Eine Schweden-Rente schwebt der Ampel wohl nicht vor. Dafür soll die Rentenversicherung künftig einen Kapitalstock von 10 Milliarden Euro am Aktienmarkt anlegen. Viel zu wenig, viel zu spät, um die akuten Probleme zu lösen, sagen Experten. Also lieber mit einem dreistelligen Milliardenbetrag klotzen statt kleckern in der Rentenversicherung?

Schick: Die zehn Milliarden sind aus meiner Sicht ein Versuchsballon. Es ist auf den ersten Blick nicht zu erkennen, wie er zur Stabilisierung des Systems beitragen soll. In jedem Fall bekommen wir dadurch nun einen staatlich finanzierten Fonds, der wenig ändert – weder an den Problemen der gesetzlichen Rentenversicherung, noch an den oft zu schlechten Riester-Produkten. So drückt man sich an beiden Stellen um nachhaltige Lösungen. Das ist einfach zu wenig für eine Regierung, deren Koalitionsvertrag die Überschrift "Mehr Fortschritt wagen" trägt.

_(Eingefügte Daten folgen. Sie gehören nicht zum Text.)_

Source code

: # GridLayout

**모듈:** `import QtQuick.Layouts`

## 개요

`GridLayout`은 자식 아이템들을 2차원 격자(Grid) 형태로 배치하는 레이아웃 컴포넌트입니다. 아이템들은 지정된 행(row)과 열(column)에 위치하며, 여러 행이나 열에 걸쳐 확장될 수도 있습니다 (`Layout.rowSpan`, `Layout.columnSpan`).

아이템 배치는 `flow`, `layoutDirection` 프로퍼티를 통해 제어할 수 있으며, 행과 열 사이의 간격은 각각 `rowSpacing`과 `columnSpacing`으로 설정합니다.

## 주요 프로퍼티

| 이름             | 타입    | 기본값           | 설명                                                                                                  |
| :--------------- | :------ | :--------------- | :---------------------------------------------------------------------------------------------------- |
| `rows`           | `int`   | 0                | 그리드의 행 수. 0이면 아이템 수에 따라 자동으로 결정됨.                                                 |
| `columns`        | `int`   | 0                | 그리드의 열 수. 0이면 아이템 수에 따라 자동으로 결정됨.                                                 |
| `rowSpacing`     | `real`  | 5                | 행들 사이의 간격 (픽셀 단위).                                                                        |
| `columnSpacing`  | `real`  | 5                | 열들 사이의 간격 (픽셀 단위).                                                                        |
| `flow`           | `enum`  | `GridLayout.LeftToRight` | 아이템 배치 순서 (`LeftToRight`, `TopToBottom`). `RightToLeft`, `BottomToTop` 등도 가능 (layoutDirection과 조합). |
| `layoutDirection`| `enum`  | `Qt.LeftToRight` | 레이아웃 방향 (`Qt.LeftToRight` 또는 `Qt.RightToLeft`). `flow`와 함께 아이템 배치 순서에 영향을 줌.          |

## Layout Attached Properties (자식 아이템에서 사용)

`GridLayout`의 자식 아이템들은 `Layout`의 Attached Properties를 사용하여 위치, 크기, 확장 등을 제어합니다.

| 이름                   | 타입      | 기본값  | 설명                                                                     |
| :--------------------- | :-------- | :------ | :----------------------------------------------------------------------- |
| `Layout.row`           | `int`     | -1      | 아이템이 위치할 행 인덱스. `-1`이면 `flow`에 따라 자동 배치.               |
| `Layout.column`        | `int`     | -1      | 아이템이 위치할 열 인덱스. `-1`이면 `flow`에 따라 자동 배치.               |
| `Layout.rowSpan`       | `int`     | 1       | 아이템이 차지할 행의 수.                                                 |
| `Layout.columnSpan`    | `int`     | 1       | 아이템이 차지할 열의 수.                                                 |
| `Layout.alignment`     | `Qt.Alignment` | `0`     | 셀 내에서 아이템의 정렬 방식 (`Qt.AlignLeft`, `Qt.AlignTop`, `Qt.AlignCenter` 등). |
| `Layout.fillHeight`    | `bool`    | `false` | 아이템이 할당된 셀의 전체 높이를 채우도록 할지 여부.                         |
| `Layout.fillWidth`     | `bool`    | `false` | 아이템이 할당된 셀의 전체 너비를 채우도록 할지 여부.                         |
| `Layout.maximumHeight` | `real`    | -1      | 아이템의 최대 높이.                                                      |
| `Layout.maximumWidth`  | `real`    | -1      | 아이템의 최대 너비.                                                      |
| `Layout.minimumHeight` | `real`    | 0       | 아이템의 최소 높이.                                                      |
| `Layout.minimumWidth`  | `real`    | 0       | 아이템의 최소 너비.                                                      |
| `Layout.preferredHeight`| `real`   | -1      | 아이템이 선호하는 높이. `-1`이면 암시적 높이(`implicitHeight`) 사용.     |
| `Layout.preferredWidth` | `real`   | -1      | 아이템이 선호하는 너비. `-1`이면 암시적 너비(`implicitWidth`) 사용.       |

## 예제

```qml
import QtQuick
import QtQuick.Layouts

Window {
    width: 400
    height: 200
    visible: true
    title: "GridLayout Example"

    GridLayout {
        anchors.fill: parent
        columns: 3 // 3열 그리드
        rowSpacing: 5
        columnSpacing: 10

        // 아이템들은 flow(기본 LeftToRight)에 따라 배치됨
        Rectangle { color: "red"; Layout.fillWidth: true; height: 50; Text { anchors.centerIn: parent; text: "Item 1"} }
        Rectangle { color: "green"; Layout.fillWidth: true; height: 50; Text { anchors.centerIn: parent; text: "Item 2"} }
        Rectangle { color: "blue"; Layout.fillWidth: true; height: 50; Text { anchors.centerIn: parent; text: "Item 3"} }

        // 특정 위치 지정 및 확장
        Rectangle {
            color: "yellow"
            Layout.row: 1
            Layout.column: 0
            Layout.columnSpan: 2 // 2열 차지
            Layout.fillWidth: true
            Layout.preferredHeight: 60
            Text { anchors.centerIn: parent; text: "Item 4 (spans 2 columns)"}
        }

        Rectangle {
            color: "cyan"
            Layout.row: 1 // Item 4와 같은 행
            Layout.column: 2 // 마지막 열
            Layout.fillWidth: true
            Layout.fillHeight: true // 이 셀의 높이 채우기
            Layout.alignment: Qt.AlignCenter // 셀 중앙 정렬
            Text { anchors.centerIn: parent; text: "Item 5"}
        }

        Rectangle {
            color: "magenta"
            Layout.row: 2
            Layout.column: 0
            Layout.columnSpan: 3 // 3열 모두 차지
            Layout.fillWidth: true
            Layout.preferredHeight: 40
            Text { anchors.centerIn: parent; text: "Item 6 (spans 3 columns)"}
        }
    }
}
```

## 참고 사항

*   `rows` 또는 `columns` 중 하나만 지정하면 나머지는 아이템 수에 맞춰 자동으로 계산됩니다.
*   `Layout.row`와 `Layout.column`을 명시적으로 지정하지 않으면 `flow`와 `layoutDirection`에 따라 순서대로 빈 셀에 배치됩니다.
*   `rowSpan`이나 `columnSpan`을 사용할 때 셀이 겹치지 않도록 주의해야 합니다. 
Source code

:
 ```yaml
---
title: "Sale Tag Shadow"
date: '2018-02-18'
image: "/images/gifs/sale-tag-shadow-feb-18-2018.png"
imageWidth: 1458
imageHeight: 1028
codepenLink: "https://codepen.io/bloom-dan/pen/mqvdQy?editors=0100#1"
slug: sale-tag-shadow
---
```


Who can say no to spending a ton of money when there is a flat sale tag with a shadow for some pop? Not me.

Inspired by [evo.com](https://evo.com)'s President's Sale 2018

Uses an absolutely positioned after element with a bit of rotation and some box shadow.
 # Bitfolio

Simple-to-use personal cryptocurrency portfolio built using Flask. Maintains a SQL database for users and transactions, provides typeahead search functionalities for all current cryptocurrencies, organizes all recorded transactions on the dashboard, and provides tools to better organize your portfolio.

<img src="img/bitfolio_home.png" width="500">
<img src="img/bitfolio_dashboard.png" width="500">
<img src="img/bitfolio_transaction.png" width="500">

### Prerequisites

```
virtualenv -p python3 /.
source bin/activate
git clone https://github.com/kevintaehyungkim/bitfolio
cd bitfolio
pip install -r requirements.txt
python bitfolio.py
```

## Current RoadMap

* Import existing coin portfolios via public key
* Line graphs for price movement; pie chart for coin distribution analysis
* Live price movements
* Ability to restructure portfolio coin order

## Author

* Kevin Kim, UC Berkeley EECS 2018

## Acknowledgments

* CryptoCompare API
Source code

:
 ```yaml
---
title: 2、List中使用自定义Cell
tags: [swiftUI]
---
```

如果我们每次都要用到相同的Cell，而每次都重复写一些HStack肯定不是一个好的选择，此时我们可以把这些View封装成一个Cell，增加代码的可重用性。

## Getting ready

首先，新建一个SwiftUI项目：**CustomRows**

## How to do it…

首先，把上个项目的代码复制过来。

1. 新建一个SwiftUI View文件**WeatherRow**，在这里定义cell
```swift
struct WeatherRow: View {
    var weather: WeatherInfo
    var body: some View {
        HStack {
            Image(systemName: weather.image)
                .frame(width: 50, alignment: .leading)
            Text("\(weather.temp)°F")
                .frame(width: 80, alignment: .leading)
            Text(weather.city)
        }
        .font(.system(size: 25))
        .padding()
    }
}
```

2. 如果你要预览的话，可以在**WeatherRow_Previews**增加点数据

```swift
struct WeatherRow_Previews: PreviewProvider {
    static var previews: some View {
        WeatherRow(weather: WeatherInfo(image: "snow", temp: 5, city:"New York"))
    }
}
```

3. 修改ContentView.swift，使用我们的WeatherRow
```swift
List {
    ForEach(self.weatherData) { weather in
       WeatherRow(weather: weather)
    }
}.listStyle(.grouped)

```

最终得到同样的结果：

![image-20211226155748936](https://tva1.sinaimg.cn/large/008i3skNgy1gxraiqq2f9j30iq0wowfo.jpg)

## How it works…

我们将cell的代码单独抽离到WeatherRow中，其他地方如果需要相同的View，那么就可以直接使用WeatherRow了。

"Wir brauchen endlich Altersvorsorge ohne die Versicherungsindustrie"

Kleinlein: "Versuchsballon" beschreibt das recht gut. Zehn Milliarden klingt viel, ist es aber nicht. Selbst wenn es richtig gut läuft, reichen die Erträge gerade mal, um damit für einen Tag die Rentenzahlungen zu finanzieren. Aber dieses Experiment kann vielleicht dazu beitragen, dass sich die Bürgerinnen und Bürger mit Ideen wie einem kapitalgedeckten Obligatorium oder dem Aktiensparen stärker auseinandersetzen und lernen. Ganz wichtig ist aber: Bei dieser Aktienrente dürfen die Lebensversicherer nicht wieder mitmischen. Wir brauchen endlich Altersvorsorge ohne die Versicherungsindustrie!